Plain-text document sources
··········
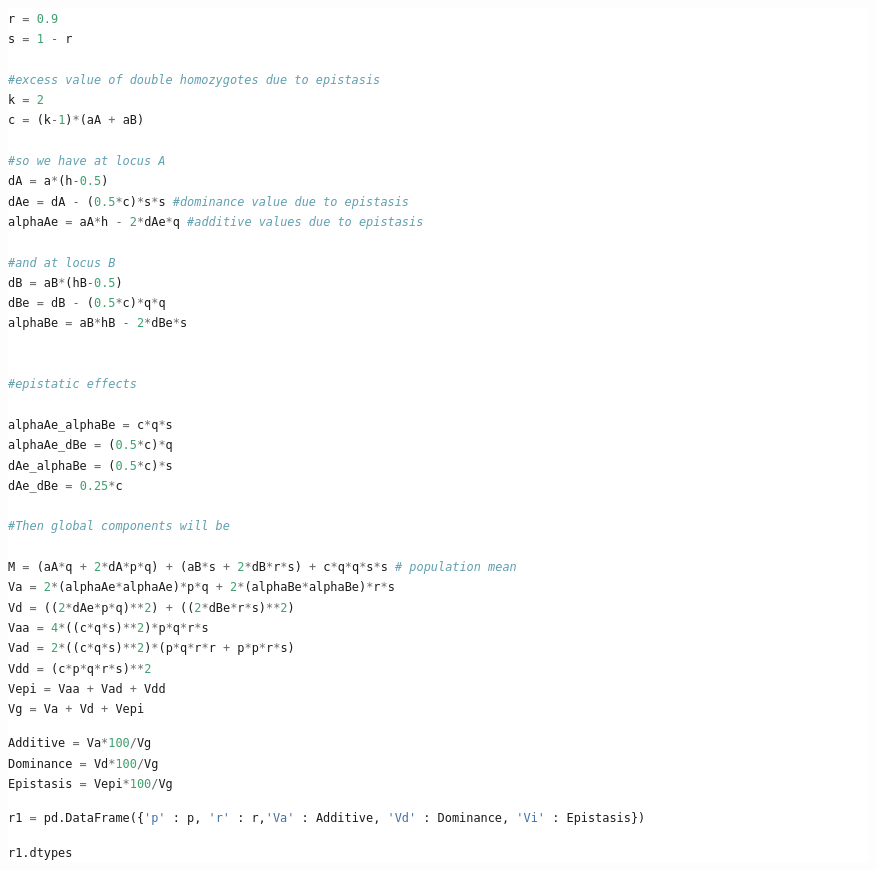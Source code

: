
 ```python
r = 0.9
s = 1 - r

#excess value of double homozygotes due to epistasis
k = 2
c = (k-1)*(aA + aB)

#so we have at locus A
dA = a*(h-0.5)
dAe = dA - (0.5*c)*s*s #dominance value due to epistasis
alphaAe = aA*h - 2*dAe*q #additive values due to epistasis

#and at locus B
dB = aB*(hB-0.5)
dBe = dB - (0.5*c)*q*q
alphaBe = aB*hB - 2*dBe*s


#epistatic effects

alphaAe_alphaBe = c*q*s
alphaAe_dBe = (0.5*c)*q
dAe_alphaBe = (0.5*c)*s
dAe_dBe = 0.25*c

#Then global components will be

M = (aA*q + 2*dA*p*q) + (aB*s + 2*dB*r*s) + c*q*q*s*s # population mean
Va = 2*(alphaAe*alphaAe)*p*q + 2*(alphaBe*alphaBe)*r*s
Vd = ((2*dAe*p*q)**2) + ((2*dBe*r*s)**2)
Vaa = 4*((c*q*s)**2)*p*q*r*s
Vad = 2*((c*q*s)**2)*(p*q*r*r + p*p*r*s)
Vdd = (c*p*q*r*s)**2
Vepi = Vaa + Vad + Vdd 
Vg = Va + Vd + Vepi

```


```python
Additive = Va*100/Vg
Dominance = Vd*100/Vg
Epistasis = Vepi*100/Vg
```


```python
r1 = pd.DataFrame({'p' : p, 'r' : r,'Va' : Additive, 'Vd' : Dominance, 'Vi' : Epistasis})

```


```python
r1.dtypes
```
··········
From the entries above, return each line with the word "Vepi" in it.

* _TASK ANSWER_
Vepi = Vaa + Vad + Vdd 
Vg = Va + Vd + Vepi
Epistasis = Vepi*100/Vg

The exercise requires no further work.